Quantum Field Theory of Classically Unstable Hamiltonian Dynamics

TL;DR

This paper develops a quantum field theoretical framework for classically unstable Hamiltonian systems by linking geodesic deviation to a parametric harmonic oscillator, enabling analysis of fluctuations and thermodynamic implications.

Contribution

It introduces a novel quantum field theory approach to analyze classical instability using geodesic deviation and oscillator quantization.

Findings

Geodesic deviation equations are unitarily equivalent to parametric harmonic oscillators.

Quantization of these oscillators models quantum fluctuations in unstable systems.

Unstable dynamics are associated with calculable quantum fluctuations and potential thermodynamic effects.

Abstract

We study a class of dynamical systems for which the motions can be described in terms of geodesics on a manifold (ordinary potential models can be cast into this form by means of a conformal map).
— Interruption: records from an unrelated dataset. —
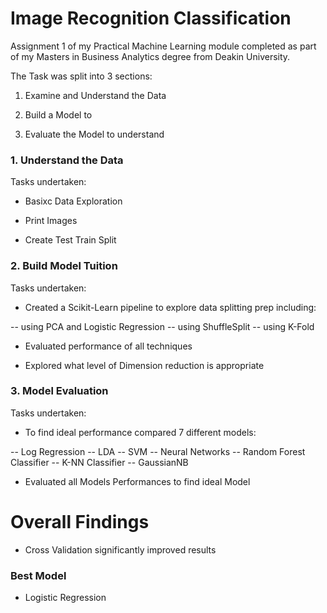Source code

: # Image Recognition Classification
Assignment 1 of my Practical Machine Learning module completed as part of my Masters in Business Analytics degree from Deakin University.

The Task was split into 3 sections:

1. Examine and Understand the Data

2. Build a Model to

3. Evaluate the Model to understand

### 1. Understand the Data
Tasks undertaken:

- Basixc Data Exploration

- Print Images

- Create Test Train Split


### 2. Build Model Tuition
Tasks undertaken:

- Created a Scikit-Learn pipeline to explore data splitting prep including: 

-- using PCA and Logistic Regression 
-- using ShuffleSplit
-- using K-Fold

- Evaluated performance of all techniques

- Explored what level of Dimension reduction is appropriate

### 3. Model Evaluation
Tasks undertaken:

- To find ideal performance compared 7 different models:

-- Log Regression
-- LDA
-- SVM
-- Neural Networks
-- Random Forest Classifier
-- K-NN Classifier
-- GaussianNB

- Evaluated all Models Performances to find ideal Model

# Overall Findings

- Cross Validation significantly improved results

### Best Model
- Logistic Regression
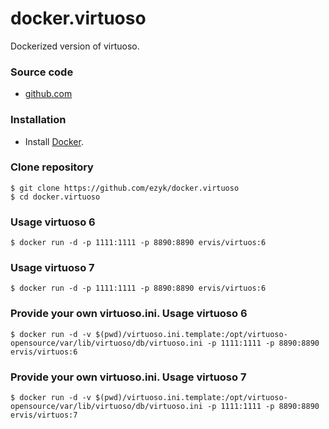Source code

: # docker.virtuoso
Dockerized version of virtuoso.

### Source code

  - [github.com](http://github.com/ezyk/docker.virtuoso)

### Installation

  * Install [Docker](https://www.docker.com/).

### Clone repository
    $ git clone https://github.com/ezyk/docker.virtuoso
    $ cd docker.virtuoso

### Usage virtuoso 6

    $ docker run -d -p 1111:1111 -p 8890:8890 ervis/virtuos:6

### Usage virtuoso 7

    $ docker run -d -p 1111:1111 -p 8890:8890 ervis/virtuos:6

### Provide your own virtuoso.ini. Usage virtuoso 6

    $ docker run -d -v $(pwd)/virtuoso.ini.template:/opt/virtuoso-opensource/var/lib/virtuoso/db/virtuoso.ini -p 1111:1111 -p 8890:8890 ervis/virtuos:6


### Provide your own virtuoso.ini. Usage virtuoso 7

    $ docker run -d -v $(pwd)/virtuoso.ini.template:/opt/virtuoso-opensource/var/lib/virtuoso/db/virtuoso.ini -p 1111:1111 -p 8890:8890 ervis/virtuos:7

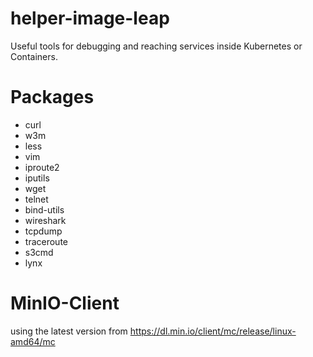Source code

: # helper-image-leap

Useful tools for debugging and reaching services inside Kubernetes or Containers.

# Packages
- curl 
- w3m 
- less 
- vim 
- iproute2 
- iputils 
- wget 
- telnet 
- bind-utils 
- wireshark 
- tcpdump 
- traceroute 
- s3cmd 
- lynx

# MinIO-Client
using the latest version from https://dl.min.io/client/mc/release/linux-amd64/mc
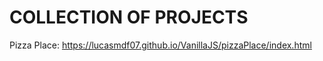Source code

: # COLLECTION OF PROJECTS

Pizza Place: https://lucasmdf07.github.io/VanillaJS/pizzaPlace/index.html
It is rigorously proven that the geodesic deviation equation of Jacobi, constructed with a second covariant derivative, is unitarily equivalent to that of a parametric harmonic oscillator, and we study the second quatization of this oscillator. The excitations of the Fock space modes correspond to the emission and absorption of quanta into the dynamical medium, thus associating unstable behavior of the dynamical system with calculable fluctuations in an ensamble with possible thermodynamic consequences.